Saturday I attended a fascinating theatrical experiment in Berkeley at the Julia Morgan Center for the Arts. Berkeley Opera has attempted a complete integration of William Shakespeare's play and Charles Gounod's opera into a single Romeo and Juliet drama. How does one think of these things?

No attempt was made to preserve the meaning of Gounod's libretto. It was like watching R&J, the musical. Shakespeare's familiar play would start and then the characters would burst into song. An effort was made, sometimes successfully, sometimes not, to fit the words of Shakespeare into the music of Gounod. The credits say "Lyrics by Amanda Moody." I think that's not the same as saying you are translating Gounod's opera into English. Gounod is doing an opera and wants arias and duets that Shakespeare knows nothing about. Thus the requirement for a lyricist.

During the overture the characters came out one by one and posed in the spotlight while their names appeared on the supertitles. It is a large cast. In general throughout the play/opera they kept the Montagues on the left side of the stage and the Capulets on the right. Shakespeare's moral at the end was omitted.
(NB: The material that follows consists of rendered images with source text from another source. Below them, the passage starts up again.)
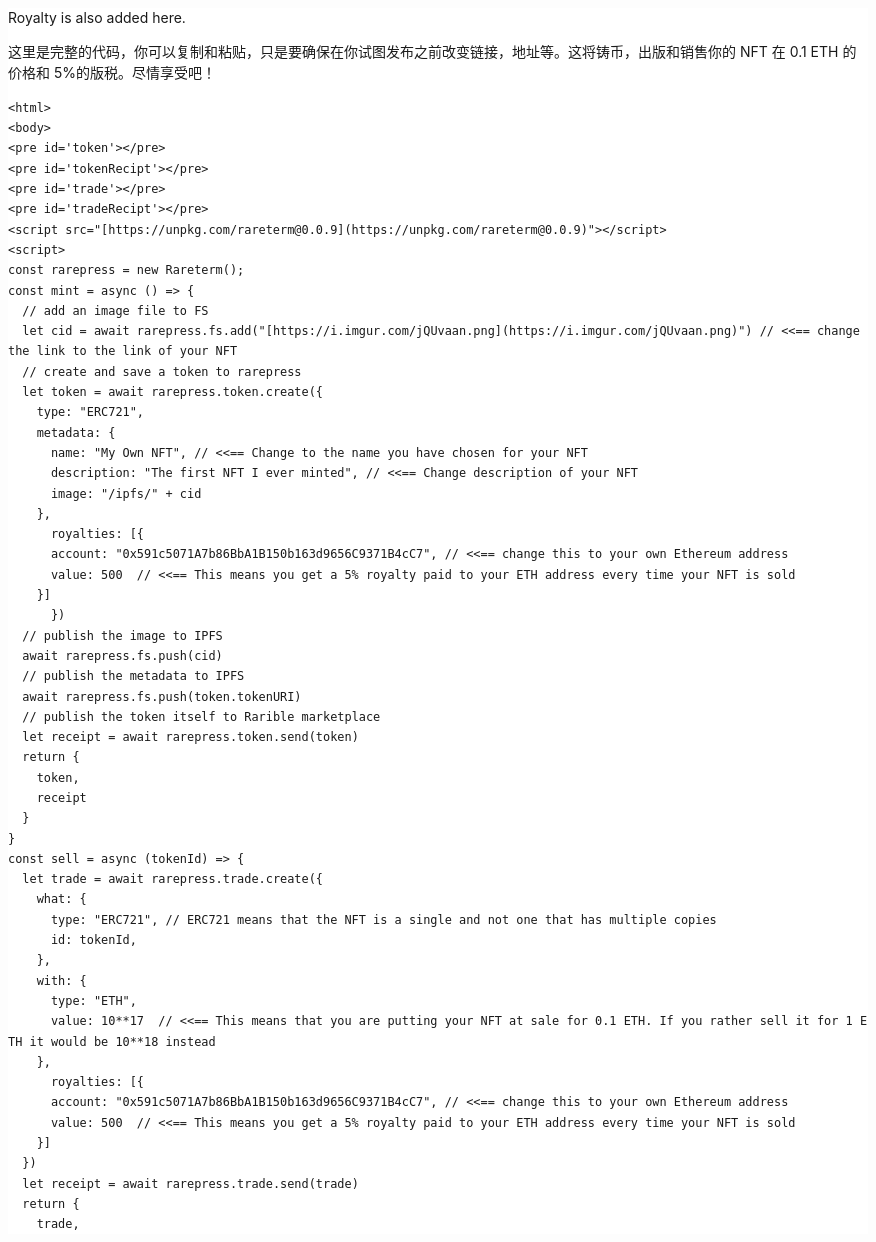 Royalty is also added here.

这里是完整的代码，你可以复制和粘贴，只是要确保在你试图发布之前改变链接，地址等。这将铸币，出版和销售你的 NFT 在 0.1 ETH 的价格和 5%的版税。尽情享受吧！

```
<html>
<body>
<pre id='token'></pre>
<pre id='tokenRecipt'></pre>
<pre id='trade'></pre>
<pre id='tradeRecipt'></pre>
<script src="[https://unpkg.com/rareterm@0.0.9](https://unpkg.com/rareterm@0.0.9)"></script>
<script>
const rarepress = new Rareterm();
const mint = async () => {
  // add an image file to FS
  let cid = await rarepress.fs.add("[https://i.imgur.com/jQUvaan.png](https://i.imgur.com/jQUvaan.png)") // <<== change the link to the link of your NFT
  // create and save a token to rarepress
  let token = await rarepress.token.create({
    type: "ERC721",
    metadata: {
      name: "My Own NFT", // <<== Change to the name you have chosen for your NFT
      description: "The first NFT I ever minted", // <<== Change description of your NFT
      image: "/ipfs/" + cid
    },
      royalties: [{
      account: "0x591c5071A7b86BbA1B150b163d9656C9371B4cC7", // <<== change this to your own Ethereum address 
      value: 500  // <<== This means you get a 5% royalty paid to your ETH address every time your NFT is sold
    }]
      })
  // publish the image to IPFS
  await rarepress.fs.push(cid)
  // publish the metadata to IPFS
  await rarepress.fs.push(token.tokenURI)
  // publish the token itself to Rarible marketplace
  let receipt = await rarepress.token.send(token)
  return {
    token,
    receipt
  }
}
const sell = async (tokenId) => {
  let trade = await rarepress.trade.create({
    what: {
      type: "ERC721", // ERC721 means that the NFT is a single and not one that has multiple copies
      id: tokenId,
    },
    with: {
      type: "ETH",
      value: 10**17  // <<== This means that you are putting your NFT at sale for 0.1 ETH. If you rather sell it for 1 ETH it would be 10**18 instead
    },
      royalties: [{
      account: "0x591c5071A7b86BbA1B150b163d9656C9371B4cC7", // <<== change this to your own Ethereum address 
      value: 500  // <<== This means you get a 5% royalty paid to your ETH address every time your NFT is sold
    }]
  })
  let receipt = await rarepress.trade.send(trade)
  return {
    trade,
```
So how did this work? It was fun. The biggest problem was that no attempt was made to preserve the phrasing of the music created by the original text. I didn't feel Gounod in this result. Does a choppy, fragmented English style still feel like a high Romantic French opera? Or for that matter, does it feel like Shakespeare? For me it didn't. If you find Gounod corny, this might just be the thing for you. I'm fine with jettisoning the meaning, but I would like the musical style to stay.

Can the cod pieces. Our hero was strangely emasculated by the loss of his toward the end. Juliet also had a wardrobe malfunction in the death scene. There's no business like show business.

The orchestra was placed behind the set with monitors placed in the audience to stand in for Jonathan Khuner, the able conductor. Elena Krell played/sang Juliet. She is a good singer and actress with a somewhat fluttery vibrato. Jimmy Kansau will never sing at the Metropolitan, but he did project a vigorous romantic hero and did an excellent job of crooning Gounod. They were sexy together, and isn't that the main thing?

No one believed Richard Mix--an excellent singer--with his look of an aging wild man was the Prince of Verona.

2 comments:

Anonymous said...

Who are you to say Kansau can't sing at the metropolitan? You know what old lady? You don't know anything...

Dr.B said...

If this comment wasn't anonymous, I would here promise to deliver $100 to this person if Jimmy Kansau ever sings as part of a legitimate production at the Metropolitan Opera. Sneaking in when no one is there would not count.